Eye blink in silence. The still silence from the end of it all.

gautami tripathy said...

I am glad I got to read him here. I will try to answer these questions ASAP!

Kai C. said...

this is simply beautiful.
:-]

get zapped said...

The butterfly is nature, in all its pureness and freedom.

The automobile is industry, "progress", Man.

The collision is man's negative impact on nature.

A curious question... I think it's ironic due to the fact, it takes such powerful machine to kill something so delicate - this is happening all the time, and the butterfly is impervious to it, really.

paisley said...

to me the butterfly represents the spirit of mankind,, free and unbounded by the confines put in place by man..

the windshield,, the proclivity of man to put into place controls, rules, barriers, in order to suck from some the power of others

i see the collision as the sacrifices that are forthcoming from the implementation of one mans laws, morals, ideals, religions... the things that are not of the spirit but of the mortal desire to inflict inflict the superiority of one race, religion, government , thought process, set of morals, etc.. upon the masses,, usually by force...

and the thing i find most ironic in this,, is the clarity of the windshield... we can see it happening.. and yet we continue to drive ,, as if it matters not....

this was so thought provoking.. thank you again my friend.....

paisley said...

i have goose flesh,, your work,, and the work of the poets you bring to the table inspires me so...

i couldn't help myself,, it poured forth of its own volition......


"crippling crutch"

Jo said...

Yes, to me the butterfly is nature or freedom, the car industrialistion or confinement, the collision, man's impact on nature or enlightenment; there seem to be many ironies here....perhaps the greatest for me is that the writer is a man horrified by violence (power) and yet the butterfly dies anyway.
(And I just used the word undulating today, a beautiful word it is....) An excellent poem, thanks Rethabile, I'm going to look up some more of his work.

susan said...

The two critiques you post with the work answers the questions that follow and the subsequent answers support the original observations. I've read this a few times and enjoy it and the complexities of it more each time.
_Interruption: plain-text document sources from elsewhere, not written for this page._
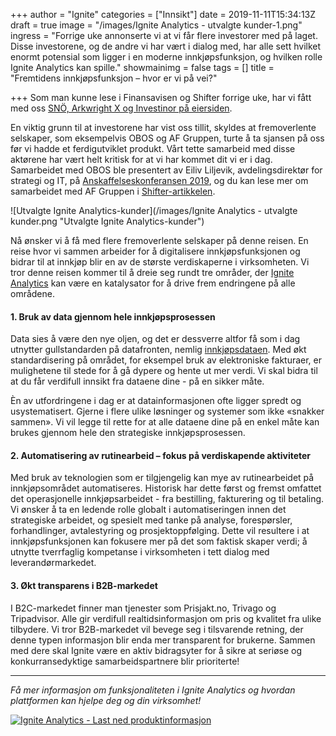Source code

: +++
author = "Ignite"
categories = ["Innsikt"]
date = 2019-11-11T15:34:13Z
draft = true
image = "/images/Ignite Analytics - utvalgte kunder-1.png"
ingress = "Forrige uke annonserte vi at vi får flere investorer med på laget. Disse investorene, og de andre vi har vært i dialog med, har alle sett hvilket enormt potensial som ligger i en moderne innkjøpsfunksjon, og hvilken rolle Ignite Analytics kan spille."
showmainimg = false
tags = []
title = "Fremtidens innkjøpsfunksjon – hvor er vi på vei?"

+++
Som man kunne lese i Finansavisen og Shifter forrige uke, har vi fått med oss [SNÖ, Arkwright X og Investinor på eiersiden](https://www.ignite.no/blogg/nyheter/ignite-skal-vokse-henter-smart-kapital/ "Vi henter smart kapital for å vokse videre").

En viktig grunn til at investorene har vist oss tillit, skyldes at fremoverlente selskaper, som eksempelvis OBOS og AF Gruppen, turte å ta sjansen på oss før vi hadde et ferdigutviklet produkt. Vårt tette samarbeid med disse aktørene har vært helt kritisk for at vi har kommet dit vi er i dag. Samarbeidet med OBOS ble presentert av Eiliv Liljevik, avdelingsdirektør for strategi og IT, på [Anskaffelseskonferansen 2019](https://vimeo.com/369514581 "Anskaffelseskonferansen 2019 - Vi drukner i data - vi må lære å svømme!"), og du kan lese mer om samarbeidet med AF Gruppen i [Shifter-artikkelen](https://shifter.no/selvfinansiert-innkjopsplattform-ble-investoryndling-hentet-storkundene-for-de-hentet-kapitalen/168642 "«Selvfinansiert» innkjøpsplattform ble investoryndling: Hentet storkundene før de hentet kapitalen").

![Utvalgte Ignite Analytics-kunder](/images/Ignite Analytics - utvalgte kunder.png "Utvalgte Ignite Analytics-kunder")

Nå ønsker vi å få med flere fremoverlente selskaper på denne reisen. En reise hvor vi sammen arbeider for å digitalisere innkjøpsfunksjonen og bidrar til at innkjøp blir en av de største verdiskaperne i virksomheten. Vi tror denne reisen kommer til å dreie seg rundt tre  områder, der [Ignite Analytics](https://www.ignite.no/ignite-analytics/ "Ignite Analytics") kan være en katalysator for å drive frem endringene på alle områdene.

#### 1. Bruk av data gjennom hele innkjøpsprosessen

Data sies å være den nye oljen, og det er dessverre altfor få som i dag utnytter gullstandarden på datafronten, nemlig [innkjøpsdataen](https://www.ignite.no/blogg/innsikt/bruk-dataen-din-til-%C3%A5-ta-bedre-beslutninger/ "Du kan få mer ut av dataen din enn du tror! I dette innlegget ser vi nærmere på de mest vanlige kildene for innkjøpsdata."). Med økt standardisering på området, for eksempel bruk av elektroniske fakturaer, er mulighetene til stede for å gå dypere og hente ut mer verdi. Vi skal bidra til at du får verdifull innsikt fra dataene dine - på en sikker måte. 

Èn av utfordringene i dag er at datainformasjonen ofte ligger spredt og usystematisert. Gjerne i flere ulike løsninger og systemer som ikke «snakker sammen». Vi vil legge til rette for at alle dataene dine på en enkel måte kan brukes gjennom hele den strategiske innkjøpsprosessen.

#### 2. Automatisering av rutinearbeid – fokus på verdiskapende aktiviteter

Med bruk av teknologien som er tilgjengelig kan mye av rutinearbeidet på innkjøpsområdet automatiseres. Historisk har dette først og fremst omfattet det operasjonelle innkjøpsarbeidet - fra bestilling, fakturering og til betaling. Vi ønsker å ta en ledende rolle globalt i automatiseringen innen det strategiske arbeidet, og spesielt med tanke på analyse, forespørsler, forhandlinger, avtalestyring og prosjektoppfølging. Dette vil resultere i at innkjøpsfunksjonen kan fokusere mer på det som faktisk skaper verdi; å utnytte tverrfaglig kompetanse i virksomheten i tett dialog med leverandørmarkedet.

#### 3. Økt transparens i B2B-markedet

I B2C-markedet finner man tjenester som Prisjakt.no, Trivago og Tripadvisor. Alle gir verdifull realtidsinformasjon om pris og kvalitet fra ulike tilbydere. Vi tror B2B-markedet vil bevege seg i tilsvarende retning, der denne typen informasjon blir enda mer transparent for brukerne. Sammen med dere skal Ignite være en aktiv bidragsyter for å sikre at seriøse og konkurransedyktige samarbeidspartnere blir prioriterte!

***

_Få mer informasjon om funksjonaliteten i Ignite Analytics og hvordan plattformen kan hjelpe deg og din virksomhet!_

[![](https://www.ignite.no/images/Last%20ned%20produktinfo%20-%201200%20x100.png "Ignite Analytics - Last ned produktinformasjon")](https://www.ignite.no/ignite-analytics/produktinformasjon/ "Ignite Analytics - Last ned produktinformasjon")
Jo, I am more familiar with Achebe's prose than poetry. I highly recommend, Things Fall Apart. There is excellent criticism of Achebe's work in a reference series for students entitled Novels For Students published by the Gale Group.

Pankaj Saksena said...

Why Green? Any particular intention?

Rethabile said...

Green to support the people of Iran who want their human rights (and i hope that's what they want), and green because Juliet, the Creafty Green Poet, has influenced me.